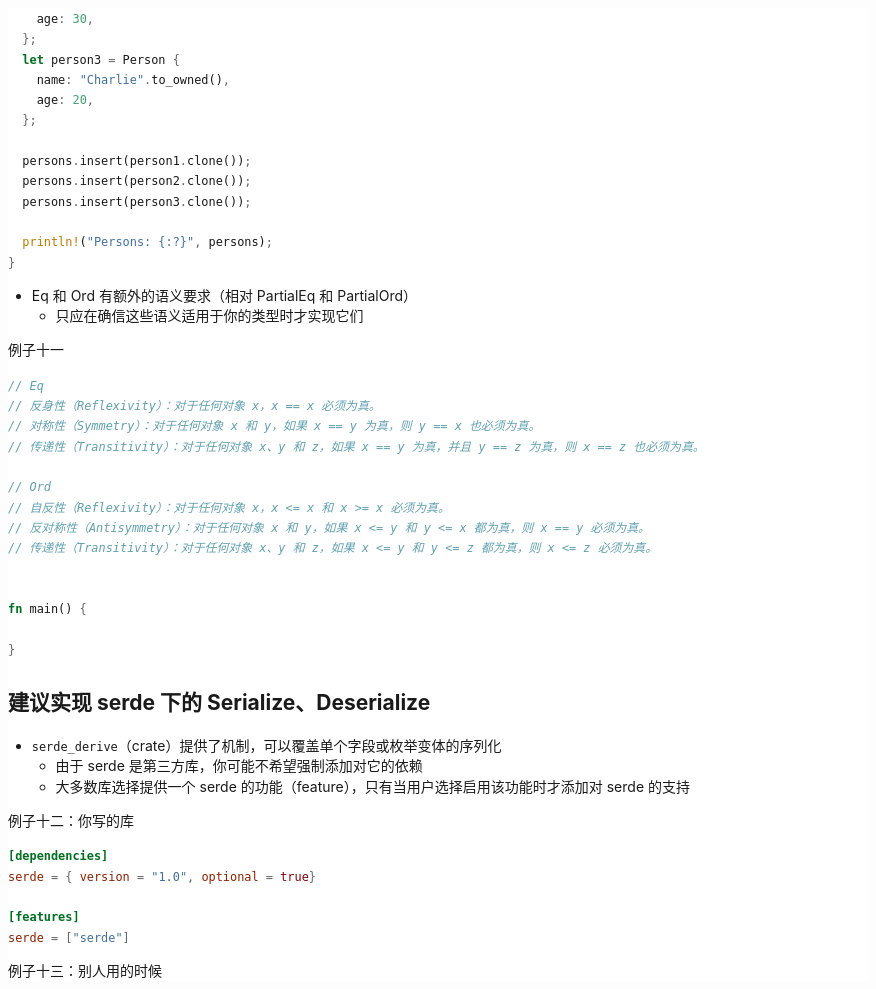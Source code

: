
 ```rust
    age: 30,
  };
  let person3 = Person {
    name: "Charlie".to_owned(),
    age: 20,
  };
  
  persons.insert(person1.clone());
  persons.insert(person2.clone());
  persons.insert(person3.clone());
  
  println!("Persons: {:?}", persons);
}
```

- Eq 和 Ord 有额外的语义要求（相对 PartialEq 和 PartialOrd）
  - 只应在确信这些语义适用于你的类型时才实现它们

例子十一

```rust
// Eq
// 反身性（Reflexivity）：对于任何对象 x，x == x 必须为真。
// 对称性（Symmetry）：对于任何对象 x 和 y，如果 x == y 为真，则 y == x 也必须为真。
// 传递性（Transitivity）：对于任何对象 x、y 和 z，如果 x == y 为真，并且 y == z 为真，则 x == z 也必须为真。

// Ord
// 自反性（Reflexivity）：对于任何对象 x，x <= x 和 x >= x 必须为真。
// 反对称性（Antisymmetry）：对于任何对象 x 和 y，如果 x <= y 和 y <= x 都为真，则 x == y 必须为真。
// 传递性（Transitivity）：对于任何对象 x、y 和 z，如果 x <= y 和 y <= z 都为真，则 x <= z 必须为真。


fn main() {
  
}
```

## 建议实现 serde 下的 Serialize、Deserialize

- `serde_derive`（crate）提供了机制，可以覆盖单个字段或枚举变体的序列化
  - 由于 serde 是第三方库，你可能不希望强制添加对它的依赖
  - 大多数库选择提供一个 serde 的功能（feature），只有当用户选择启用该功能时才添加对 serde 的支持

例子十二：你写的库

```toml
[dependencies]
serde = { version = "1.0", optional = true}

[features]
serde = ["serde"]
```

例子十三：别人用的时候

------------------------------

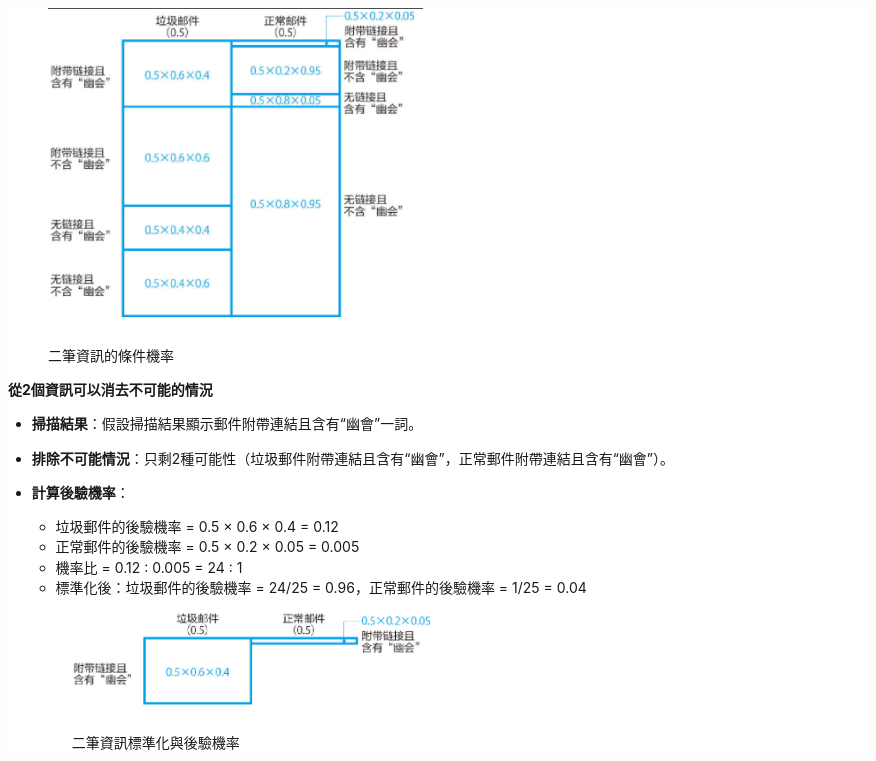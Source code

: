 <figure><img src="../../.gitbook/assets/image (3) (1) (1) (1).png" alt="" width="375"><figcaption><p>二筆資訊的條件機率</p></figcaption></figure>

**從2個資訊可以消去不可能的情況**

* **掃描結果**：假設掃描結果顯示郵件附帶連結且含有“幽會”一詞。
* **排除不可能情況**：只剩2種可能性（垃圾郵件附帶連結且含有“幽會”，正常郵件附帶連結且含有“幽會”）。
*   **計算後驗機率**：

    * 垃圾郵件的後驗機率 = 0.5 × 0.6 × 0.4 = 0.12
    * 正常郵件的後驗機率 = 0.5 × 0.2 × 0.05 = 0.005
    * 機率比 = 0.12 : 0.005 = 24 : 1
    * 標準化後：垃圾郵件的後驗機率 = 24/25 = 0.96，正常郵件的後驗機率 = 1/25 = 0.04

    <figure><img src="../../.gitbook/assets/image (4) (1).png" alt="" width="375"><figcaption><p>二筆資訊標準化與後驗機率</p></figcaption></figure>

------------------------------

Task item: Identify the lines of the entries containing the string "对于任何对象". Copy each such line.

Output below:
// 反身性（Reflexivity）：对于任何对象 x，x == x 必须为真。
// 对称性（Symmetry）：对于任何对象 x 和 y，如果 x == y 为真，则 y == x 也必须为真。
// 传递性（Transitivity）：对于任何对象 x、y 和 z，如果 x == y 为真，并且 y == z 为真，则 x == z 也必须为真。
// 自反性（Reflexivity）：对于任何对象 x，x <= x 和 x >= x 必须为真。
// 反对称性（Antisymmetry）：对于任何对象 x 和 y，如果 x <= y 和 y <= x 都为真，则 x == y 必须为真。
// 传递性（Transitivity）：对于任何对象 x、y 和 z，如果 x <= y 和 y <= z 都为真，则 x <= z 必须为真。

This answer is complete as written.